GIVEN DATA START
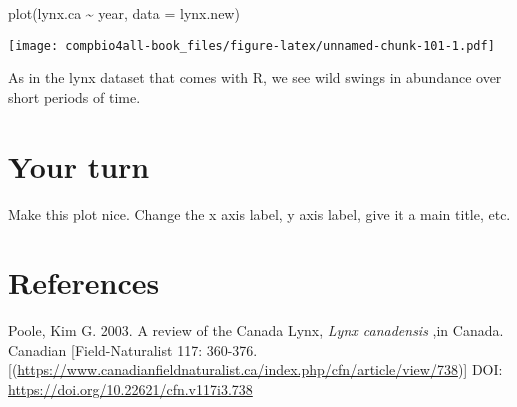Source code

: \documentclass[
]{book}
\newenvironment{Shaded}{\begin{snugshade}}{\end{snugshade}}
\newcommand{\AttributeTok}[1]{\textcolor[rgb]{0.77,0.63,0.00}{#1}}
\newcommand{\FunctionTok}[1]{\textcolor[rgb]{0.00,0.00,0.00}{#1}}
\newcommand{\NormalTok}[1]{#1}
\newcommand{\SpecialCharTok}[1]{\textcolor[rgb]{0.00,0.00,0.00}{#1}}
\begin{document}
\begin{Shaded}
\begin{Highlighting}[]
\FunctionTok{plot}\NormalTok{(lynx.ca }\SpecialCharTok{\textasciitilde{}}\NormalTok{ year, }\AttributeTok{data =}\NormalTok{ lynx.new)}
\end{Highlighting}
\end{Shaded}

\texttt{[image: compbio4all-book\_files/figure-latex/unnamed-chunk-101-1.pdf]}

As in the lynx dataset that comes with R, we see wild swings in abundance over short periods of time.

\hypertarget{your-turn-1}{%
\section{Your turn}\label{your-turn-1}}

Make this plot nice. Change the x axis label, y axis label, give it a main title, etc.

\hypertarget{references-1}{%
\section{References}\label{references-1}}

Poole, Kim G. 2003. A review of the Canada Lynx, \emph{Lynx canadensis} ,in Canada. Canadian {[}Field-Naturalist 117: 360-376.{[}(\url{https://www.canadianfieldnaturalist.ca/index.php/cfn/article/view/738}){]} DOI: \url{https://doi.org/10.22621/cfn.v117i3.738}

  
\end{document}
GIVEN DATA END
**WHAT YOU ARE ASKED TO DO:** When a line in the material above includes "Shaded", report that line by copying it.

**YOUR RESPONSE:**
\newenvironment{Shaded}{\begin{snugshade}}{\end{snugshade}}
\begin{Shaded}
\end{Shaded}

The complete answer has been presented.